Le rez-de-chaussée abritait un petit restaurant italien, une gargote infestée de mouches. On n’eut aucune peine à en indemniser le propriétaire, dont une femme et un homme appartenant au groupe prirent la suite. Les camarades pouvaient prendre là leurs repas, perdus parmi les autres clients. Second avantage.
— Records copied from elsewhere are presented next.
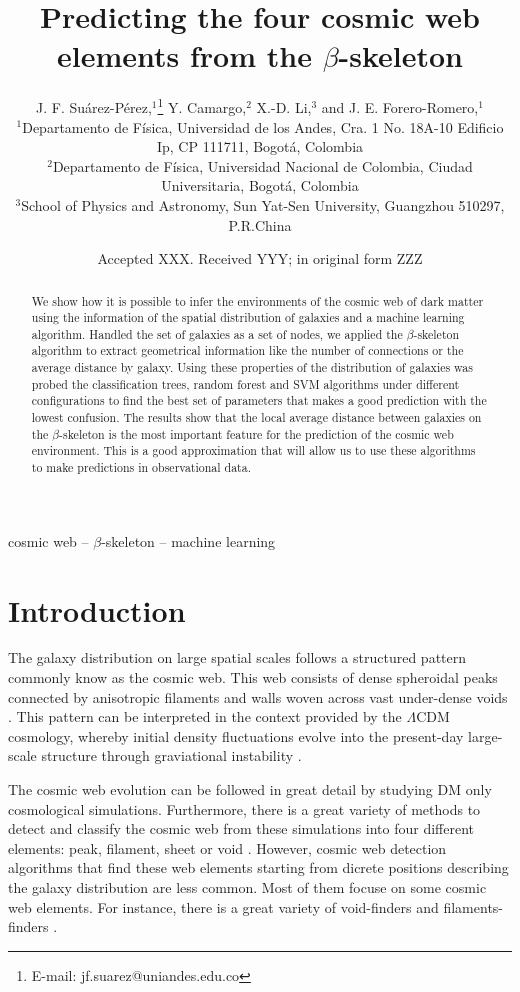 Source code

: \documentclass[usenatbib]{mnras}
\title[Cosmic web elements and the $\beta$-skeleton]{Predicting the four cosmic web
  elements from the $\beta$-skeleton}
\author[J. F. Su\'arez-P\'erez et al.]{
J. F. Su\'arez-P\'erez,$^{1}$\thanks{E-mail: jf.suarez@uniandes.edu.co}
Y. Camargo,$^{2}$ 
X.-D. Li,$^{3}$
and J. E. Forero-Romero,$^{1}$
\\
$^{1}$Departamento de F\'isica, Universidad de los Andes, Cra. 1 No. 18A-10 Edificio Ip, CP 111711, Bogot\'a, Colombia\\
$^{2}$Departamento de F\'isica, Universidad Nacional de Colombia, Ciudad Universitaria, Bogot\'a, Colombia\\
$^{3}$School of Physics and Astronomy, Sun Yat-Sen University, Guangzhou 510297, P.R.China\\
}
\date{Accepted XXX. Received YYY; in original form ZZZ}
\begin{document}
\label{firstpage}
\pagerange{\pageref{firstpage}--\pageref{lastpage}}
\maketitle

\begin{abstract}
We show how it is possible to infer the environments of the cosmic web
of dark matter using the information of the spatial distribution of
galaxies and a machine learning algorithm. 
Handled the set of galaxies as a set of nodes, we applied the
$\beta$-skeleton algorithm to extract geometrical information like the
number of connections or the average distance by galaxy. 
Using these properties of the distribution of galaxies was probed the
classification trees, random forest and SVM algorithms under different
configurations to find the best set of parameters that makes a good
prediction with the lowest confusion.  
The results show that the local average distance between galaxies on
the $\beta$-skeleton is the most important feature for the prediction
of the cosmic web environment. 
This is a good approximation that will allow us to use these
algorithms to make predictions in observational data.  
\end{abstract}

\begin{keywords}
cosmic web -- $\beta$-skeleton -- machine learning
\end{keywords}


\section{Introduction}
The galaxy distribution on large spatial scales follows a structured 
pattern commonly know as the cosmic web. 
This web consists of dense spheroidal peaks connected by
anisotropic filaments and walls woven across vast under-dense voids
\citep{Bond1996}. 
This pattern can be interpreted in the context provided by the
$\Lambda$CDM cosmology, whereby initial density fluctuations   evolve
into the present-day large-scale structure through graviational
instability \citep{ZelDovich1970,White1987}.  

The cosmic web evolution can be followed in great detail by studying
DM only cosmological simulations. 
Furthermore, there is a great variety of methods to detect and
classify the cosmic web from these simulations into four different
elements: peak, filament, sheet or void \citep{Libeskind2018}.  
However, cosmic web detection algorithms that find these web elements
starting from dicrete positions describing the galaxy distribution are
less common.
Most of them focuse on some cosmic web elements.
For instance, there is a great variety of void-finders
\citep{Platen2007,Neyrinck2008,Ravoux2020} and filaments-finders
\citep{Novikov2003,Zhang2009,Sousbie2010,Chen2015,Luber2019,Malavasi2020}.   
\end{document}
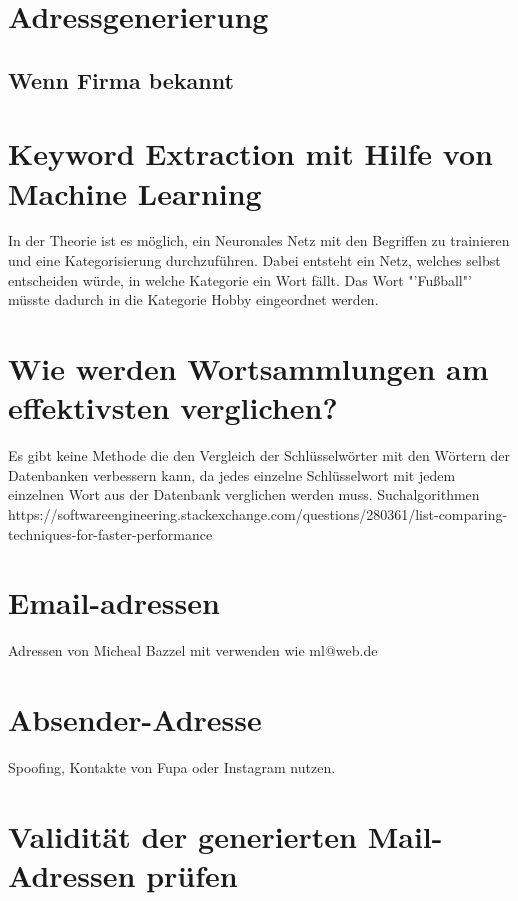 \section{Adressgenerierung}
	\subsection{Wenn Firma bekannt}
\section{Keyword Extraction mit Hilfe von Machine Learning}
\label{sec:KeywordExtractionMachine Learning}
In der Theorie ist es möglich, ein Neuronales Netz mit den Begriffen zu trainieren und eine Kategorisierung durchzuführen. Dabei entsteht ein Netz, welches selbst entscheiden würde, in welche Kategorie ein Wort fällt. Das Wort "'Fußball"' müsste dadurch in die Kategorie Hobby eingeordnet werden.

\section{Wie werden Wortsammlungen am effektivsten verglichen?}
Es gibt keine Methode die den Vergleich der Schlüsselwörter mit den Wörtern der Datenbanken verbessern kann, da jedes einzelne Schlüsselwort mit jedem einzelnen Wort aus der Datenbank verglichen werden muss. Suchalgorithmen\\
https://softwareengineering.stackexchange.com/questions/280361/list-comparing-techniques-for-faster-performance

\section{Email-adressen}
Adressen von Micheal Bazzel mit verwenden wie ml@web.de

\section{Absender-Adresse}
Spoofing, Kontakte von Fupa oder Instagram nutzen.

\section{Validität der generierten Mail-Adressen prüfen}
Le premier étage était occupé par une pauvre agence pour artistes à côté, une agence pour numéros de music-halls de bas étage, vous savez. C’est un nommé Bonn qui ta dirigeait, je m’en souviens. On le laissa tranquille. Il était plutôt avantageux d’avoir un tas de gens à allures étrangères : jongleurs, acrobates, chanteurs des deux sexes et autres, entrant et sortant toute la journée. La police faisait moins attention aux nouveaux visages, comprenez-vous ? L’étage au-dessus se trouvait, par chance, être libre à ce moment-là.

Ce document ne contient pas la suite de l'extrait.